> **ACTION ITEM**
Gather every line from the entries below that includes "greenockglenparkharriers".

> **SOURCE DATA**

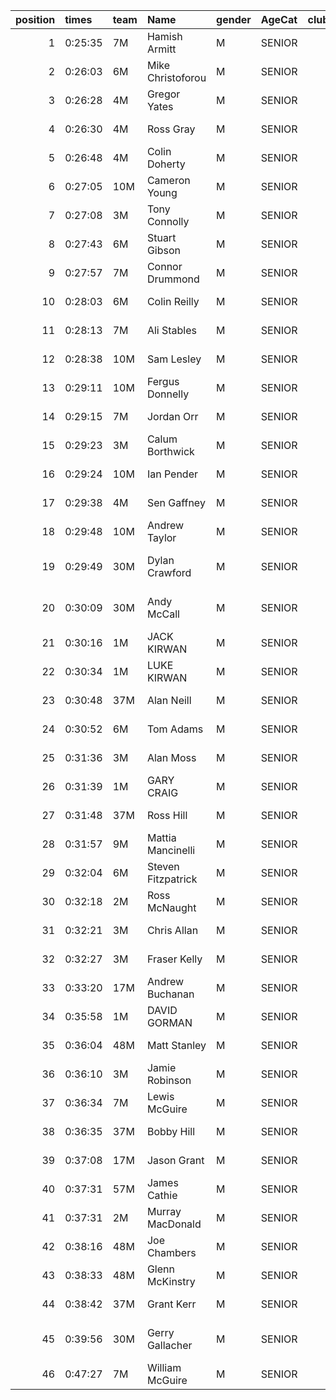 |   position | times   | team   | Name               | gender   | AgeCat   |   clubnumber | Club name                  | Website                                    |   finishPosition |
|-----------:|:--------|:-------|:-------------------|:---------|:---------|-------------:|:---------------------------|:-------------------------------------------|-----------------:|
|          1 | 0:25:35 | 7M     | Hamish Armitt      | M        | SENIOR   |            7 | Giffnock North AC          | https://www.giffnocknorth.co.uk/           |                1 |
|          2 | 0:26:03 | 6M     | Mike Christoforou  | M        | SENIOR   |            6 | Cambuslang Harriers        | https://cambuslangharriers.org/            |                2 |
|          3 | 0:26:28 | 4M     | Gregor Yates       | M        | SENIOR   |            4 | Inverclyde AC              | https://www.inverclydeac.org/              |                3 |
|          4 | 0:26:30 | 4M     | Ross Gray          | M        | SENIOR   |            4 | Inverclyde AC              | https://www.inverclydeac.org/              |                4 |
|          5 | 0:26:48 | 4M     | Colin Doherty      | M        | SENIOR   |            4 | Inverclyde AC              | https://www.inverclydeac.org/              |                6 |
|          6 | 0:27:05 | 10M    | Cameron Young      | M        | SENIOR   |           10 | Shettleston Harriers       | http://shettlestonharriers.org.uk/         |                7 |
|          7 | 0:27:08 | 3M     | Tony Connolly      | M        | SENIOR   |            3 | Bellahouston RR            | https://www.bellahoustonroadrunners.co.uk/ |                8 |
|          8 | 0:27:43 | 6M     | Stuart Gibson      | M        | SENIOR   |            6 | Cambuslang Harriers        | https://cambuslangharriers.org/            |                9 |
|          9 | 0:27:57 | 7M     | Connor Drummond    | M        | SENIOR   |            7 | Giffnock North AC          | https://www.giffnocknorth.co.uk/           |               10 |
|         10 | 0:28:03 | 6M     | Colin Reilly       | M        | SENIOR   |            6 | Cambuslang Harriers        | https://cambuslangharriers.org/            |               12 |
|         11 | 0:28:13 | 7M     | Ali Stables        | M        | SENIOR   |            7 | Giffnock North AC          | https://www.giffnocknorth.co.uk/           |               13 |
|         12 | 0:28:38 | 10M    | Sam Lesley         | M        | SENIOR   |           10 | Shettleston Harriers       | http://shettlestonharriers.org.uk/         |               16 |
|         13 | 0:29:11 | 10M    | Fergus Donnelly    | M        | SENIOR   |           10 | Shettleston Harriers       | http://shettlestonharriers.org.uk/         |               20 |
|         14 | 0:29:15 | 7M     | Jordan Orr         | M        | SENIOR   |            7 | Giffnock North AC          | https://www.giffnocknorth.co.uk/           |               21 |
|         15 | 0:29:23 | 3M     | Calum Borthwick    | M        | SENIOR   |            3 | Bellahouston RR            | https://www.bellahoustonroadrunners.co.uk/ |               22 |
|         16 | 0:29:24 | 10M    | Ian Pender         | M        | SENIOR   |           10 | Shettleston Harriers       | http://shettlestonharriers.org.uk/         |               23 |
|         17 | 0:29:38 | 4M     | Sen Gaffney        | M        | SENIOR   |            4 | Inverclyde AC              | https://www.inverclydeac.org/              |               25 |
|         18 | 0:29:48 | 10M    | Andrew Taylor      | M        | SENIOR   |           10 | Shettleston Harriers       | http://shettlestonharriers.org.uk/         |               26 |
|         19 | 0:29:49 | 30M    | Dylan Crawford     | M        | SENIOR   |           30 | Greenock Glenpark Harriers | https://greenockglenparkharriers.com/      |               27 |
|         20 | 0:30:09 | 30M    | Andy McCall        | M        | SENIOR   |           30 | Greenock Glenpark Harriers | https://greenockglenparkharriers.com/      |               28 |
|         21 | 0:30:16 | 1M     | JACK KIRWAN        | M        | SENIOR   |            1 | East Kilbride AC           | http://www.ekac.org.uk/                    |               29 |
|         22 | 0:30:34 | 1M     | LUKE KIRWAN        | M        | SENIOR   |            1 | East Kilbride AC           | http://www.ekac.org.uk/                    |               31 |
|         23 | 0:30:48 | 37M    | Alan Neill         | M        | SENIOR   |           37 | Law & District AAC         | http://www.lawaac.co.uk/                   |               35 |
|         24 | 0:30:52 | 6M     | Tom Adams          | M        | SENIOR   |            6 | Cambuslang Harriers        | https://cambuslangharriers.org/            |               36 |
|         25 | 0:31:36 | 3M     | Alan Moss          | M        | SENIOR   |            3 | Bellahouston RR            | https://www.bellahoustonroadrunners.co.uk/ |               41 |
|         26 | 0:31:39 | 1M     | GARY CRAIG         | M        | SENIOR   |            1 | East Kilbride AC           | http://www.ekac.org.uk/                    |               43 |
|         27 | 0:31:48 | 37M    | Ross Hill          | M        | SENIOR   |           37 | Law & District AAC         | http://www.lawaac.co.uk/                   |               44 |
|         28 | 0:31:57 | 9M     | Mattia Mancinelli  | M        | SENIOR   |            9 | Garscube Harriers          | https://www.garscubeharriers.org.uk/       |               47 |
|         29 | 0:32:04 | 6M     | Steven Fitzpatrick | M        | SENIOR   |            6 | Cambuslang Harriers        | https://cambuslangharriers.org/            |               48 |
|         30 | 0:32:18 | 2M     | Ross McNaught      | M        | SENIOR   |            2 | Kilmarnock H&AC            | http://www.kilmarnockharriers.com/         |               51 |
|         31 | 0:32:21 | 3M     | Chris Allan        | M        | SENIOR   |            3 | Bellahouston RR            | https://www.bellahoustonroadrunners.co.uk/ |               52 |
|         32 | 0:32:27 | 3M     | Fraser Kelly       | M        | SENIOR   |            3 | Bellahouston RR            | https://www.bellahoustonroadrunners.co.uk/ |               54 |
|         33 | 0:33:20 | 17M    | Andrew Buchanan    | M        | SENIOR   |           17 | Calderglen Harriers        | http://www.calderglenharriers.org.uk/      |               61 |
|         34 | 0:35:58 | 1M     | DAVID GORMAN       | M        | SENIOR   |            1 | East Kilbride AC           | http://www.ekac.org.uk/                    |               80 |
|         35 | 0:36:04 | 48M    | Matt Stanley       | M        | SENIOR   |           48 | Springburn Harriers        | https://www.springburnharriers.co.uk/      |               81 |
|         36 | 0:36:10 | 3M     | Jamie Robinson     | M        | SENIOR   |            3 | Bellahouston RR            | https://www.bellahoustonroadrunners.co.uk/ |               82 |
|         37 | 0:36:34 | 7M     | Lewis McGuire      | M        | SENIOR   |            7 | Giffnock North AC          | https://www.giffnocknorth.co.uk/           |               89 |
|         38 | 0:36:35 | 37M    | Bobby Hill         | M        | SENIOR   |           37 | Law & District AAC         | http://www.lawaac.co.uk/                   |               91 |
|         39 | 0:37:08 | 17M    | Jason Grant        | M        | SENIOR   |           17 | Calderglen Harriers        | http://www.calderglenharriers.org.uk/      |               98 |
|         40 | 0:37:31 | 57M    | James Cathie       | M        | SENIOR   |           57 | Whitemoss AAC              | https://whitemossaac.co.uk/                |              103 |
|         41 | 0:37:31 | 2M     | Murray MacDonald   | M        | SENIOR   |            2 | Kilmarnock H&AC            | http://www.kilmarnockharriers.com/         |              104 |
|         42 | 0:38:16 | 48M    | Joe Chambers       | M        | SENIOR   |           48 | Springburn Harriers        | https://www.springburnharriers.co.uk/      |              112 |
|         43 | 0:38:33 | 48M    | Glenn McKinstry    | M        | SENIOR   |           48 | Springburn Harriers        | https://www.springburnharriers.co.uk/      |              115 |
|         44 | 0:38:42 | 37M    | Grant Kerr         | M        | SENIOR   |           37 | Law & District AAC         | http://www.lawaac.co.uk/                   |              117 |
|         45 | 0:39:56 | 30M    | Gerry Gallacher    | M        | SENIOR   |           30 | Greenock Glenpark Harriers | https://greenockglenparkharriers.com/      |              130 |
|         46 | 0:47:27 | 7M     | William McGuire    | M        | SENIOR   |            7 | Giffnock North AC          | https://www.giffnocknorth.co.uk/           |              151 |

> **WRITTEN RESPONSE**
|         19 | 0:29:49 | 30M    | Dylan Crawford     | M        | SENIOR   |           30 | Greenock Glenpark Harriers | https://greenockglenparkharriers.com/      |               27 |
|         20 | 0:30:09 | 30M    | Andy McCall        | M        | SENIOR   |           30 | Greenock Glenpark Harriers | https://greenockglenparkharriers.com/      |               28 |
|         45 | 0:39:56 | 30M    | Gerry Gallacher    | M        | SENIOR   |           30 | Greenock Glenpark Harriers | https://greenockglenparkharriers.com/      |              130 |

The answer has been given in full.